Johannes Kühn auf der 7,5 Kilometer langen Strecke von Kontiolahti.

(Foto: Vesa Moilanen/Lehtikuva/Imago)

Einst waren die deutschen Biathleten in der Staffel gefürchtet. Nach den beiden zweiten Plätzen der Frauen und Männer in Kontiolahti wirkt es, als sei eine Renaissance im Gange.

Von Korbinian Eisenberger, Kontiolahti/München

Das Vortreffliche am Biathlonsport ist der Umstand, dass sofort klar ist, ob ein Treffer zählt oder nicht. Linientechniken oder jedwede Videokeller zur Beweisführung sind obsolet. Geht die Klappe hoch und verschließt die Luke, war der Schuss präzise genug ins schwarze Loch platziert. Und wenn nicht? Dann hat die Biathlon-Spezialdisziplin Staffellauf seit Donnerstag wieder ihre Spezialität parat: sogenannte Nachlader.

Insgesamt 14 dieser Nachlader leisteten sich die deutschen Biathletinnen und Biathleten am bisher erfolgreichsten Wettkampftag dieser noch jungen Saison. Für beide deutsche Staffeln, die der Männer und Frauen, bedeutete diese Schussbilanz kombiniert mit acht mehr als konkurrenzfähigen Laufleistungen jeweils Platz zwei. So drängt sich nach Tag drei von Kontiolahti ein Verdacht auf: Eventuell sind die deutschen Biathletinnen und Biathleten zwei Monate vor Beginn der WM in Oberhof in guter Frühform.

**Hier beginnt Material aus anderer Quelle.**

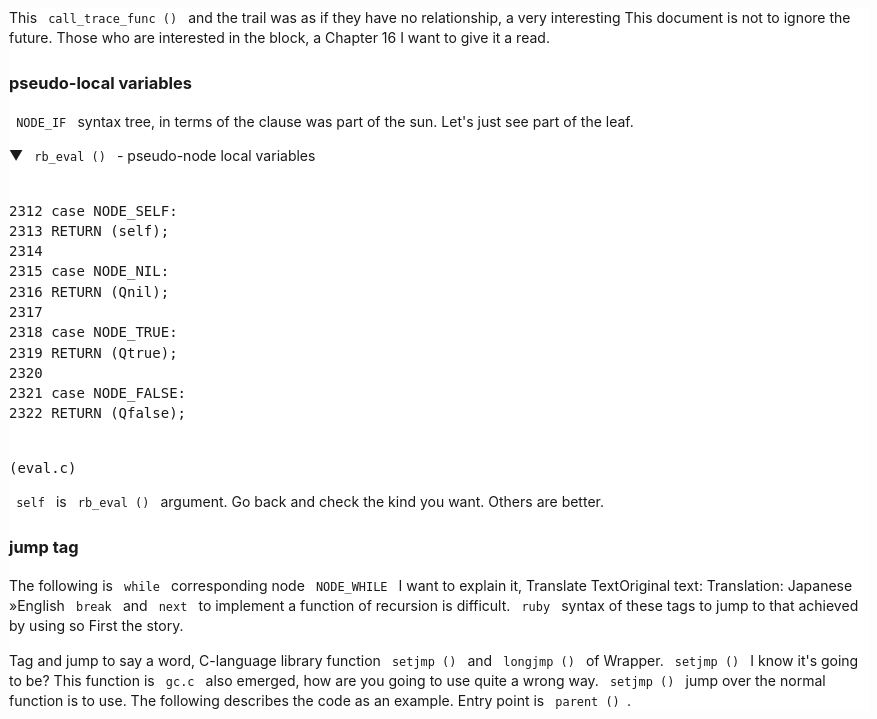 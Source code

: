 <p> 
This <code> call_trace_func () </code> and the trail was as if they have no relationship, a very interesting 
This document is not to ignore the future. Those who are interested in the block, a Chapter 16 
I want to give it a read. 
</p> 



<h3> pseudo-local variables </h3> 

<p> 
<code> NODE_IF </code> syntax tree, in terms of the clause was part of the sun. 
Let's just see part of the leaf. 
</p> 

<p class="caption"> ▼ <code> rb_eval () </code> - pseudo-node local variables </p> 
<pre class="longlist"> 
2312 case NODE_SELF: 
2313 RETURN (self); 
2314 
2315 case NODE_NIL: 
2316 RETURN (Qnil); 
2317 
2318 case NODE_TRUE: 
2319 RETURN (Qtrue); 
2320 
2321 case NODE_FALSE: 
2322 RETURN (Qfalse); 

(eval.c) 
</pre> 


<p> 
<code> self </code> is <code> rb_eval () </code> argument. Go back and check the kind you want. 
Others are better. 
</p> 



<h3> jump tag </h3> 

<p> 
The following is <code> while </code> corresponding node <code> NODE_WHILE </code> I want to explain it,
Translate TextOriginal text: Translation: Japanese »English 
<code> break </code> and <code> next </code> to implement a function of recursion is difficult. 
<code> ruby </code> syntax of these tags to jump to that achieved by using so 
First the story. 
</p> 

<p> 
Tag and jump to say a word, C-language library function <code> setjmp () </code> and 
<code> longjmp () </code> of 
Wrapper. <code> setjmp () </code> I know it's going to be? 
This function is <code> gc.c </code> also emerged, how are you going to use quite a wrong way. 
<code> setjmp () </code> jump over the normal function is to use. 
The following describes the code as an example. Entry point is <code> parent () </code>. 
</p>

In der olympischen Vorsaison durfte man den deutschen Staffel-Biathleten zwar eine gewisse Konstanz nachsagen, mehr aber auch nicht. Denn die Regelmäßigkeit bestand darin, das Podium zu verpassen und häufig auf Rang vier zu landen. Den Männern war dies in vier der sechs Staffelrennen geglückt, darunter im olympischen Lauf von Peking. Die Frauen kamen im Weltcup kein Mal über den vierten Platz hinaus - und retteten die Bilanz dann durch die Bronzemedaille bei Olympia. Nun wiederum stellte sich in Finnland die Frage, ob sich die deutschen Biathleten ihrer einstigen Kernkompetenz entsinnen: Staffelrennen auch mal zu gewinnen.

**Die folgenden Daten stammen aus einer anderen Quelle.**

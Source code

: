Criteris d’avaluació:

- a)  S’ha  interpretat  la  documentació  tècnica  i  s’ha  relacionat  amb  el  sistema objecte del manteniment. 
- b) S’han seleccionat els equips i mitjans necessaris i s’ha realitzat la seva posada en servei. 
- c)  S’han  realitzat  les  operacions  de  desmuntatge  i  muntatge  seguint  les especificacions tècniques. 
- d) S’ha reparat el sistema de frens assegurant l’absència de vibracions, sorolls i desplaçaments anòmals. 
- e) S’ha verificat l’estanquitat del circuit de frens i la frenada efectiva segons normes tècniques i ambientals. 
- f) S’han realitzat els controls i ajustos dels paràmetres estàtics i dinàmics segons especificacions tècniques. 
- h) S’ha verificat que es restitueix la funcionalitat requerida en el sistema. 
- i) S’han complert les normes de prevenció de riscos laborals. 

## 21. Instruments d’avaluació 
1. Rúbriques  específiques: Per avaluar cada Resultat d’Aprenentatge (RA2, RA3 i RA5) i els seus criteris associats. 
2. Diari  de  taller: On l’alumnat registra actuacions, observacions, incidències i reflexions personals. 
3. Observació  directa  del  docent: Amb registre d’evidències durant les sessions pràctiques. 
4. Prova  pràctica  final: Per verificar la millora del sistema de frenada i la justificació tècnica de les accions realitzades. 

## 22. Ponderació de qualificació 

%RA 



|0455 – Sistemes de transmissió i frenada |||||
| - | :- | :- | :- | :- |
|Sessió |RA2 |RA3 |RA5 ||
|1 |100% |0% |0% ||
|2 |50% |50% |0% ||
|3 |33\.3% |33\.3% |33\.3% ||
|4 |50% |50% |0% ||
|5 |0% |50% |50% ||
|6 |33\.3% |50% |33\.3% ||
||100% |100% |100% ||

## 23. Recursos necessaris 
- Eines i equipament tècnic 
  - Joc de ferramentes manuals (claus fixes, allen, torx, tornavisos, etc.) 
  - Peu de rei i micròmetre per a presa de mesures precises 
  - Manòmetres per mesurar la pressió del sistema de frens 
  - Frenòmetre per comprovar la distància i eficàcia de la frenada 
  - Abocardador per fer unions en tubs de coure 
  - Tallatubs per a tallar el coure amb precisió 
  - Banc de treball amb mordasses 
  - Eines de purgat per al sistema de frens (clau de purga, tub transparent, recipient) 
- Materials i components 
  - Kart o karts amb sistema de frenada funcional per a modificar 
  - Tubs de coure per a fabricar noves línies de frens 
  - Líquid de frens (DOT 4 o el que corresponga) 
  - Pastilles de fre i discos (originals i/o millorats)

"Das ist cool mit einem so jungen Team. Das war richtige Girl-Power."

Fehlerfreie Schusseinlagen helfen beim Biathlon, Startläuferin Anna Weidel, 26, machte es vor - fand aber keine Nachahmerinnen. Sophia Schneider, 25, Staffel-Debüt, Vanessa Voigt, auch 25, und Denise Herrmann-Wick, 33, mussten je zwei Ersatzpatronen bemühen. Und so reichte es zwar nicht für den Sieg, allerdings kam das DSV-Quartett hinter Schweden als Zweiter ins Ziel, auch weil Schlussläuferin Herrmann-Wick trotz Rückstand nach der letzten Schießeinheit noch an der Norwegerin Ingrid Landmark Tandrevold vorbeizog. "Das ist cool mit einem so jungen Team. Das war richtige Girl-Power", erklärte Herrmann-Wick später. Ihre acht Jahre jüngere Kollegin Vanessa Voigt drückte es so aus: "Das hat Bock auf mehr gemacht."

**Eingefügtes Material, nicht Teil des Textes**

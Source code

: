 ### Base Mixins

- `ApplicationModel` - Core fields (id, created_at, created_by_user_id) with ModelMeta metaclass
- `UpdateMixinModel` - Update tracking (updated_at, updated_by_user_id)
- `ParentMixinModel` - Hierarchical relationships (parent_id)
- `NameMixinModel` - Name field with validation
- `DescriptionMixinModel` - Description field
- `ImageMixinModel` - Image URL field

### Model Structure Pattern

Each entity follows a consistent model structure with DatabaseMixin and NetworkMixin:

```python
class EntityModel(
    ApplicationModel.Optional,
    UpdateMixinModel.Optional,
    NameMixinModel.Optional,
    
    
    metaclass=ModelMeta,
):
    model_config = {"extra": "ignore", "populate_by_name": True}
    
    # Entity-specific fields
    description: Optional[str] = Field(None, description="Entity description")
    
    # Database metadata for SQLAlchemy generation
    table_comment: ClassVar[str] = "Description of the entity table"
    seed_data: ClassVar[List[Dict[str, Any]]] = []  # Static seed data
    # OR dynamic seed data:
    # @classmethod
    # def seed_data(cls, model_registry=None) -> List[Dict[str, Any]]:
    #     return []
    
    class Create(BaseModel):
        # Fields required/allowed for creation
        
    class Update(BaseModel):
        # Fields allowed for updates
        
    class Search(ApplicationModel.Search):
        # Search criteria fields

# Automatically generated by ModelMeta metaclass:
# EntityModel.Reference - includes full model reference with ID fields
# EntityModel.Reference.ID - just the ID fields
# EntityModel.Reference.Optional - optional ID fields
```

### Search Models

Bei den Männern stellte sich vor dieser Saison die Frage, ob sich jene Lücke schließen lässt, die Arnd Peiffer und Erik Lesser nach ihren Rücktritten womöglich hinterließen. Und wenn ja, von wem. Die Antwort könnte lauten: von Justus Strelow, Johannes Kühn, Benedikt Doll und Roman Rees. Eine Lücke? "Für uns als Team und für die Athleten ist es wichtig zu sehen, dass sie diese Lücke über den Sommer geschlossen haben", erklärte der neue DSV-Biathlon-Sportdirektor Felix Bitterling nach dem Rennen. Zuvor war Strelow bei seinem Staffel-Debüt als Startläufer in die Spur gegangen und liegend fehlerfrei geblieben, musste dann aber beim Stehendschießen zweimal nachladen - und lag damit im Team-Durchschnitt. "Am Anfang hat es Spaß gemacht mitzuschwimmen", sagte Strelow. "Die letzte Runde war dann sehr hart."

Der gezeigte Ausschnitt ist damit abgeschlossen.